If you want to get mad about cultural bias in Unicode, look to Chinese/Japanese/Korean unification. Or the long tortured process of adding all the Chinese words to the standard. Or the way that UTF-8 encoding for Chinese is remarkably inefficient.

If you want to get mad about cultural bias in character handling in general, get mad at all the software that still thinks ASCII-only is somehow acceptable. ASCII doesn't even work for American English; Española is a real town in America, you know? And it certainly doesn't work for any other European language. A particular pet peeve of mine is the term "special characters", as if somehow the letters of anything other than a restricted form of American English were "special".
posted by Nelson at 8:34 AM on March 22, 2015 [17 favorites]

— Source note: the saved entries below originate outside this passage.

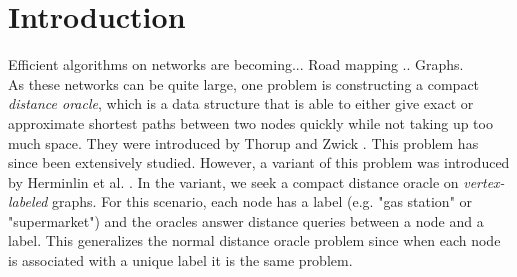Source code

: \section{Introduction}
\label{sec:introduction}
Efficient algorithms on networks are becoming... Road mapping .. Graphs. \\
As these networks can be quite large, one problem is constructing a compact \textit{distance
oracle}, which is a data structure that is able to either give exact or approximate
shortest paths between two nodes quickly while not taking up too much space. They were
introduced by Thorup and Zwick \cite{thorup2005approximate}. This problem has since been
extensively studied. However, a variant of this problem
was introduced by Herminlin et al. \cite{hermelin2011distance}. In the variant, we seek a
compact distance oracle on \textit{vertex-labeled} graphs. For this scenario, each node has a label (e.g. "gas
station" or "supermarket") and the oracles answer distance queries between a node and a
label. This generalizes the normal distance oracle problem since when each node is
associated with a unique label it is the same problem. \\

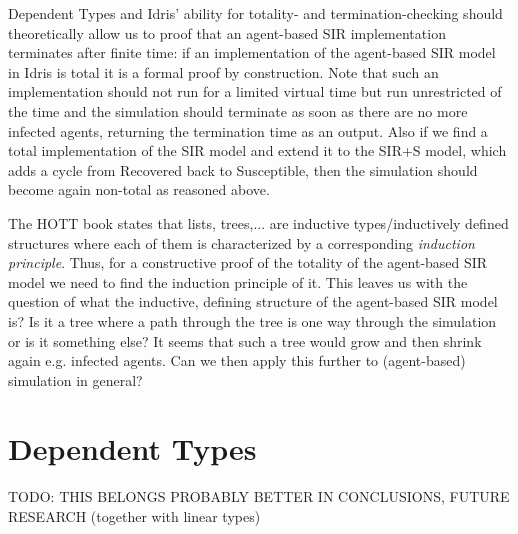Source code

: Dependent Types and Idris' ability for totality- and termination-checking should theoretically allow us to proof that an agent-based SIR implementation terminates after finite time: if an implementation of the agent-based SIR model in Idris is total it is a formal proof by construction. Note that such an implementation should not run for a limited virtual time but run unrestricted of the time and the simulation should terminate as soon as there are no more infected agents, returning the termination time as an output. Also if we find a total implementation of the SIR model and extend it to the SIR+S model, which adds a cycle from Recovered back to Susceptible, then the simulation should become again non-total as reasoned above.

The HOTT book \cite{program_homotopy_2013} states that lists, trees,... are inductive types/inductively defined structures where each of them is characterized by a corresponding \textit{induction principle}. Thus, for a constructive proof of the totality of the agent-based SIR model we need to find the induction principle of it. This leaves us with the question of what the inductive, defining structure of the agent-based SIR model is? Is it a tree where a path through the tree is one way through the simulation or is it something else? It seems that such a tree would grow and then shrink again e.g. infected agents. Can we then apply this further to (agent-based) simulation in general?


%
%

\section{Dependent Types}
TODO: THIS BELONGS PROBABLY BETTER IN CONCLUSIONS, FUTURE RESEARCH (together with linear types)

I wrote my son email about going to the state fair and he wrote a response full of poop emoji. I said "why did you send me this?" and he said "i thought it was cool they had an emoji for funnel cake."
posted by escabeche at 8:54 AM on March 22, 2015 [44 favorites]


Yeah, the one legitimate complaint in this article was fixed in Unicode a full decade ago. The rest appears to boil down to "I don’t want to have to type a character in my language using Unicode combining characters". To which the universal response is: that’s how Unicode works. It’s how Unicode has always worked. What exactly is the difficulty here?

Frankly, there’s a list of problems in computing which can be laid at the door of the predominantly white, male, western focus of the dominant software companies but Unicode is not one of them.

The "are you even a native speaker?" attempted put down in the HN thread was particularly choice.
posted by pharm at 8:54 AM on March 22, 2015 [5 favorites]


Worth reading for the information that MOBY DICK IN EMOJI exists.
posted by Johnny Wallflower at 9:05 AM on March 22, 2015 [4 favorites]


From the Hacker News link, I thought this was interesting:
It seems to me that the high-level issue here is that Unicode is caught between people who want it to be a set of alphabets, and people who want it to be a set of graphemes.

The former group would give each "semantic character" its own codepoint, even when that character is "mappable" to a character in another language that has the same "purpose" and is always represented with the same grapheme (see, for example, latin "a" vs. japanese full-width "a", or duplicate ideograph sets between the CJK languages.) In extremis, each language would be its own "namespace", and a codepoint would effectively be described canonically as a {language, offset} pair.

The latter group, meanwhile, would just have Unicode as a bag of graphemes, consolidated so that there's only one "a" that all languages that want an "a" share, and where complex "characters" (ideographs, for example, but what we're talking about here is another) are composed as ligatures from atomic "radical" graphemes.

I'm not sure that either group is right, but trying to do both at once, as Unicode is doing, is definitely wrong. Pick whichever, but you have to pick.
Does anyone know if this is an accurate assessment? It seems like a root philosophical decision that should have been made at the start....
posted by GenjiandProust at 9:06 AM on March 22, 2015 [7 favorites]




If you want to get mad about cultural bias in character handling in general, get mad at all the software that still thinks ASCII-only is somehow acceptable.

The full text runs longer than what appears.